+++ DATA FOR THIS TASK +++
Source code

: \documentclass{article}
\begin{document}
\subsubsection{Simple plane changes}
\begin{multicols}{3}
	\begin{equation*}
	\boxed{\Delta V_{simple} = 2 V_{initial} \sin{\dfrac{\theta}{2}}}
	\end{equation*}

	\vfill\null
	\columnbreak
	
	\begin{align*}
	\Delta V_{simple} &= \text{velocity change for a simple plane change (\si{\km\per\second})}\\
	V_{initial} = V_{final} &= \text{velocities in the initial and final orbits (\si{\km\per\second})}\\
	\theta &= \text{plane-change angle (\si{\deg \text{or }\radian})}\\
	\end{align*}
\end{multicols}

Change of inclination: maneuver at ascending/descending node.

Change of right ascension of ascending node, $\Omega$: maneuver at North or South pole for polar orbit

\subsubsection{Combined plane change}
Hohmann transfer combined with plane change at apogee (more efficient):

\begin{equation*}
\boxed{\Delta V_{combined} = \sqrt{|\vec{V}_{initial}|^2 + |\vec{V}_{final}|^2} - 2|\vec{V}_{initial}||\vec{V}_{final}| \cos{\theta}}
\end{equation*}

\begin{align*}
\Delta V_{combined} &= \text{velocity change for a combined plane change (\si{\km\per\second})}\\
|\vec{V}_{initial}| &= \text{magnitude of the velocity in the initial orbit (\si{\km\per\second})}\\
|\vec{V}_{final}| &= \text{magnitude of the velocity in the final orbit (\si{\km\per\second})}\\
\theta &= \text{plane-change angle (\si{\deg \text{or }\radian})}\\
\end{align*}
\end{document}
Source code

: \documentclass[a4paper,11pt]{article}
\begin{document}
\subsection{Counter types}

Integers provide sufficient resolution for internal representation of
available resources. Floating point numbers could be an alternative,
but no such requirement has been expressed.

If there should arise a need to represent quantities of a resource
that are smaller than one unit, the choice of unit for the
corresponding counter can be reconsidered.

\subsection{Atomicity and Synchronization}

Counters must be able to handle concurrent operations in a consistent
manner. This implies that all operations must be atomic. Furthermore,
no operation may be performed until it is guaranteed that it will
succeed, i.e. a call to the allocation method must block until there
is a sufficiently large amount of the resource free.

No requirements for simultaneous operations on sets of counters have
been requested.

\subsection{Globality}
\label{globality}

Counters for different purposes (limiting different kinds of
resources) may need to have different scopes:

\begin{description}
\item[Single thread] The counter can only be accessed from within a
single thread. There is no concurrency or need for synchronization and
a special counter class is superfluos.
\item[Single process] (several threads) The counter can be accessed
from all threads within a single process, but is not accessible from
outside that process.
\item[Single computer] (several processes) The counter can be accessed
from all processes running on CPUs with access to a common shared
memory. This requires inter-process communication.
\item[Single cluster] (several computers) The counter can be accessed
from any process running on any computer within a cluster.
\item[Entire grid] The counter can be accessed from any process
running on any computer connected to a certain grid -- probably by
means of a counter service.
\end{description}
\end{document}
+++
Copy the data. Make sure every line matches exactly.

# WRITTEN REPLY
Source code

: \documentclass{article}
\begin{document}
\subsubsection{Simple plane changes}
\begin{multicols}{3}
	\begin{equation*}
	\boxed{\Delta V_{simple} = 2 V_{initial} \sin{\dfrac{\theta}{2}}}
	\end{equation*}

	\vfill\null
	\columnbreak
	
	\begin{align*}
	\Delta V_{simple} &= \text{velocity change for a simple plane change (\si{\km\per\second})}\\
	V_{initial} = V_{final} &= \text{velocities in the initial and final orbits (\si{\km\per\second})}\\
	\theta &= \text{plane-change angle (\si{\deg \text{or }\radian})}\\
	\end{align*}
\end{multicols}

Change of inclination: maneuver at ascending/descending node.

Change of right ascension of ascending node, $\Omega$: maneuver at North or South pole for polar orbit

\subsubsection{Combined plane change}
Hohmann transfer combined with plane change at apogee (more efficient):

\begin{equation*}
\boxed{\Delta V_{combined} = \sqrt{|\vec{V}_{initial}|^2 + |\vec{V}_{final}|^2} - 2|\vec{V}_{initial}||\vec{V}_{final}| \cos{\theta}}
\end{equation*}

\begin{align*}
\Delta V_{combined} &= \text{velocity change for a combined plane change (\si{\km\per\second})}\\
|\vec{V}_{initial}| &= \text{magnitude of the velocity in the initial orbit (\si{\km\per\second})}\\
|\vec{V}_{final}| &= \text{magnitude of the velocity in the final orbit (\si{\km\per\second})}\\
\theta &= \text{plane-change angle (\si{\deg \text{or }\radian})}\\
\end{align*}
\end{document}
Source code

: \documentclass[a4paper,11pt]{article}
\begin{document}
\subsection{Counter types}

Integers provide sufficient resolution for internal representation of
available resources. Floating point numbers could be an alternative,
but no such requirement has been expressed.

If there should arise a need to represent quantities of a resource
that are smaller than one unit, the choice of unit for the
corresponding counter can be reconsidered.

\subsection{Atomicity and Synchronization}

Counters must be able to handle concurrent operations in a consistent
manner. This implies that all operations must be atomic. Furthermore,
no operation may be performed until it is guaranteed that it will
succeed, i.e. a call to the allocation method must block until there
is a sufficiently large amount of the resource free.

No requirements for simultaneous operations on sets of counters have
been requested.

\subsection{Globality}
\label{globality}

Counters for different purposes (limiting different kinds of
resources) may need to have different scopes:

\begin{description}
\item[Single thread] The counter can only be accessed from within a
single thread. There is no concurrency or need for synchronization and
a special counter class is superfluos.
\item[Single process] (several threads) The counter can be accessed
from all threads within a single process, but is not accessible from
outside that process.
\item[Single computer] (several processes) The counter can be accessed
from all processes running on CPUs with access to a common shared
memory. This requires inter-process communication.
\item[Single cluster] (several computers) The counter can be accessed
from any process running on any computer within a cluster.
\item[Entire grid] The counter can be accessed from any process
running on any computer connected to a certain grid -- probably by
means of a counter service.
\end{description}
\end{document}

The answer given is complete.